----- SOURCE INFORMATION

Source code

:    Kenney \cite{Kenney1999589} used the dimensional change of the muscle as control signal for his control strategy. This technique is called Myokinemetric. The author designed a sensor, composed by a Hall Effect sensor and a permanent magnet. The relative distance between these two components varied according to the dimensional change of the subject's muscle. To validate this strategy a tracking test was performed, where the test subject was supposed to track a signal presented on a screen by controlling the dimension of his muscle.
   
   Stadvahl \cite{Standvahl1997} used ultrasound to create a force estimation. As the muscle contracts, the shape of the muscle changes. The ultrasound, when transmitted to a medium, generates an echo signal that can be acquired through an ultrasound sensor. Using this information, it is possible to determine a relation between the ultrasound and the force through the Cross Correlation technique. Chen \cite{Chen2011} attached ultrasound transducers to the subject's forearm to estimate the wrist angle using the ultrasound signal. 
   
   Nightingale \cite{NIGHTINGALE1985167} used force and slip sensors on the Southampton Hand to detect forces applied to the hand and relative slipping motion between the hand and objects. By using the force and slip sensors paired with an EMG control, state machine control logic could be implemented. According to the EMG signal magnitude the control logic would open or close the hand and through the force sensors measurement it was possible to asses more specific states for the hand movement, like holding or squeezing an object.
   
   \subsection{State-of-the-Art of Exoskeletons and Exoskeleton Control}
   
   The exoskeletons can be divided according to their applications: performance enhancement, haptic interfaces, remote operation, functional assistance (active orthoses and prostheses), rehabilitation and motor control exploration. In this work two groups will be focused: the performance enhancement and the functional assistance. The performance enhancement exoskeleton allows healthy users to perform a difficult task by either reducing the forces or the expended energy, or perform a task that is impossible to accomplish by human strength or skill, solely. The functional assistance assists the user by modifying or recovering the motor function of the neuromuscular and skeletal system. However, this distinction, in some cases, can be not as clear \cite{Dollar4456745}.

----------

### WORK ITEM
All records shown above must be set down again verbatim.

### RESPONSE AREA
Source code

:    Kenney \cite{Kenney1999589} used the dimensional change of the muscle as control signal for his control strategy. This technique is called Myokinemetric. The author designed a sensor, composed by a Hall Effect sensor and a permanent magnet. The relative distance between these two components varied according to the dimensional change of the subject's muscle. To validate this strategy a tracking test was performed, where the test subject was supposed to track a signal presented on a screen by controlling the dimension of his muscle.
   
   Stadvahl \cite{Standvahl1997} used ultrasound to create a force estimation. As the muscle contracts, the shape of the muscle changes. The ultrasound, when transmitted to a medium, generates an echo signal that can be acquired through an ultrasound sensor. Using this information, it is possible to determine a relation between the ultrasound and the force through the Cross Correlation technique. Chen \cite{Chen2011} attached ultrasound transducers to the subject's forearm to estimate the wrist angle using the ultrasound signal. 
   
   Nightingale \cite{NIGHTINGALE1985167} used force and slip sensors on the Southampton Hand to detect forces applied to the hand and relative slipping motion between the hand and objects. By using the force and slip sensors paired with an EMG control, state machine control logic could be implemented. According to the EMG signal magnitude the control logic would open or close the hand and through the force sensors measurement it was possible to asses more specific states for the hand movement, like holding or squeezing an object.
   
   \subsection{State-of-the-Art of Exoskeletons and Exoskeleton Control}
   
   The exoskeletons can be divided according to their applications: performance enhancement, haptic interfaces, remote operation, functional assistance (active orthoses and prostheses), rehabilitation and motor control exploration. In this work two groups will be focused: the performance enhancement and the functional assistance. The performance enhancement exoskeleton allows healthy users to perform a difficult task by either reducing the forces or the expended energy, or perform a task that is impossible to accomplish by human strength or skill, solely. The functional assistance assists the user by modifying or recovering the motor function of the neuromuscular and skeletal system. However, this distinction, in some cases, can be not as clear \cite{Dollar4456745}.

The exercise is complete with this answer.